▸ HOW TO COMPLETE THIS TASK:
Count every line in the following entries where the word "公平锁来实现的" appears. Give the count alone.

━━ PROVIDED RECORDS

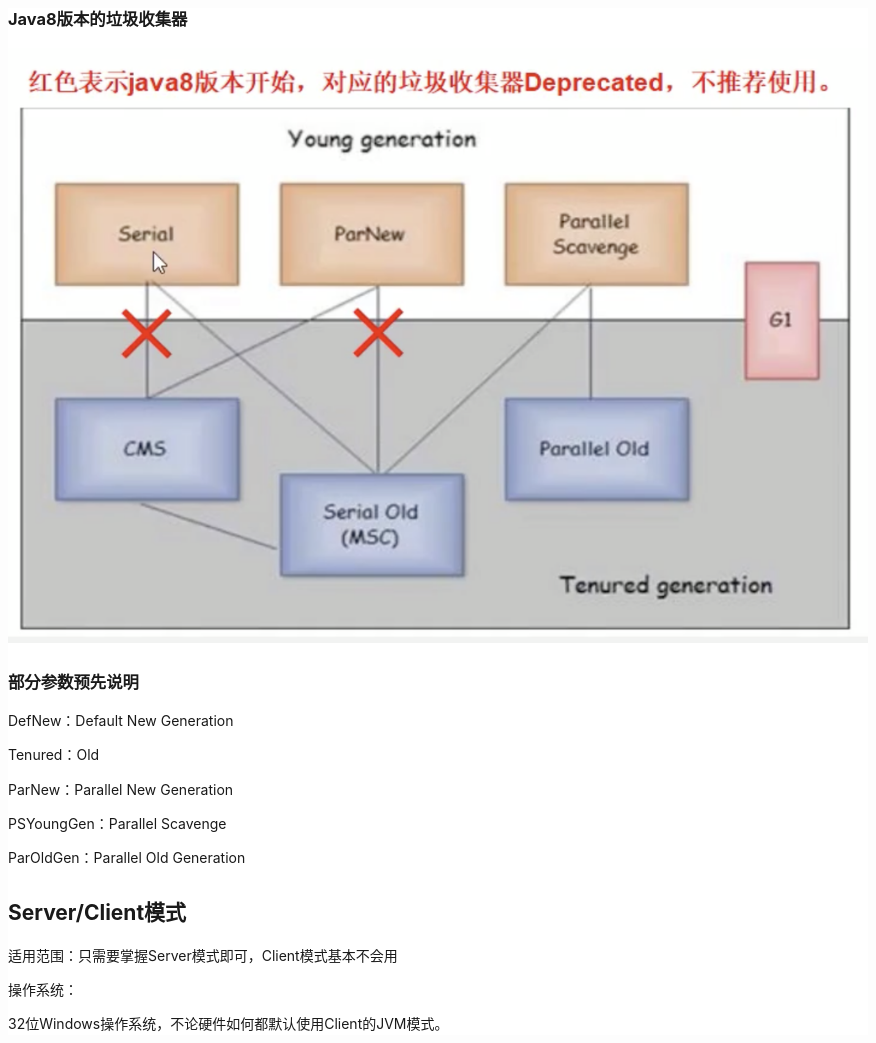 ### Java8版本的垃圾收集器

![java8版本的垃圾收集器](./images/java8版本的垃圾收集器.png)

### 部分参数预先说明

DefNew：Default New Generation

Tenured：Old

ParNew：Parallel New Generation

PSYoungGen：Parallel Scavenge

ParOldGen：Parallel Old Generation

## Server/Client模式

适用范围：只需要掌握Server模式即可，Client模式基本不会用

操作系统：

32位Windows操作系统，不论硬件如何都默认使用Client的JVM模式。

━━━━
━━ PROVIDED RECORDS

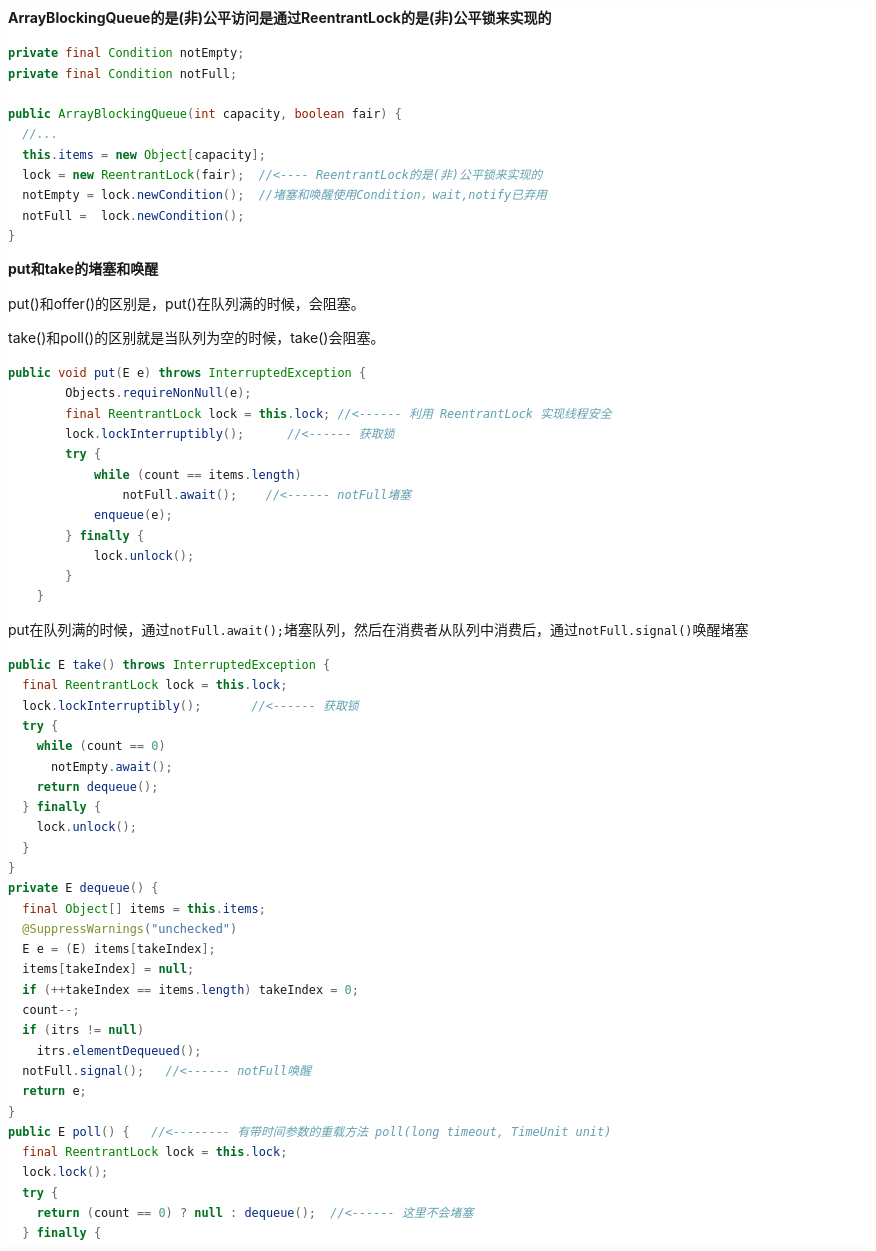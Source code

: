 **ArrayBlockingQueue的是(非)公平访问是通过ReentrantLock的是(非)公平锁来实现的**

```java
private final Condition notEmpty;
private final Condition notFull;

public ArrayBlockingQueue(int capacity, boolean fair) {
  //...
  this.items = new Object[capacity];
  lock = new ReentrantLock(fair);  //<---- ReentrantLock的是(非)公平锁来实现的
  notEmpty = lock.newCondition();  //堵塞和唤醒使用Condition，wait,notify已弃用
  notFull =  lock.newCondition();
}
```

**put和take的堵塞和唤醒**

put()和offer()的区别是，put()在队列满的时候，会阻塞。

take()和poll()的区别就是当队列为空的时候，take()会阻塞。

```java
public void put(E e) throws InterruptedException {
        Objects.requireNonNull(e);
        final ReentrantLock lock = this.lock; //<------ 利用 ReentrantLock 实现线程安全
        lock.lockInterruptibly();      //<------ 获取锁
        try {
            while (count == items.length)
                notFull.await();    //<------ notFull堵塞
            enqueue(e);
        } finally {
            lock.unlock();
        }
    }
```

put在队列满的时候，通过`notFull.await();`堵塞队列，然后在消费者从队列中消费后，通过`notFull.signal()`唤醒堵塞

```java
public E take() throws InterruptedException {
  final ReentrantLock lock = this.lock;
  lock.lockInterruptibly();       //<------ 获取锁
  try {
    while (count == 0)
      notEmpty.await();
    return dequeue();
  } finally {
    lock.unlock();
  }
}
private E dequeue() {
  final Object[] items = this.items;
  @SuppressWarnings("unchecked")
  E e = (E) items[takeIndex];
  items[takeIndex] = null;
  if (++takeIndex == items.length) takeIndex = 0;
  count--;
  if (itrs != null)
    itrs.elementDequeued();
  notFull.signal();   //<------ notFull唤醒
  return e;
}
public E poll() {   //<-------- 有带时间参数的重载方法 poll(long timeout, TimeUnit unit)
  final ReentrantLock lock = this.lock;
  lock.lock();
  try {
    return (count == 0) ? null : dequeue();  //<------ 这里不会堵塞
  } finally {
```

━━━━

▸ RESULT FOR THIS EXERCISE:
2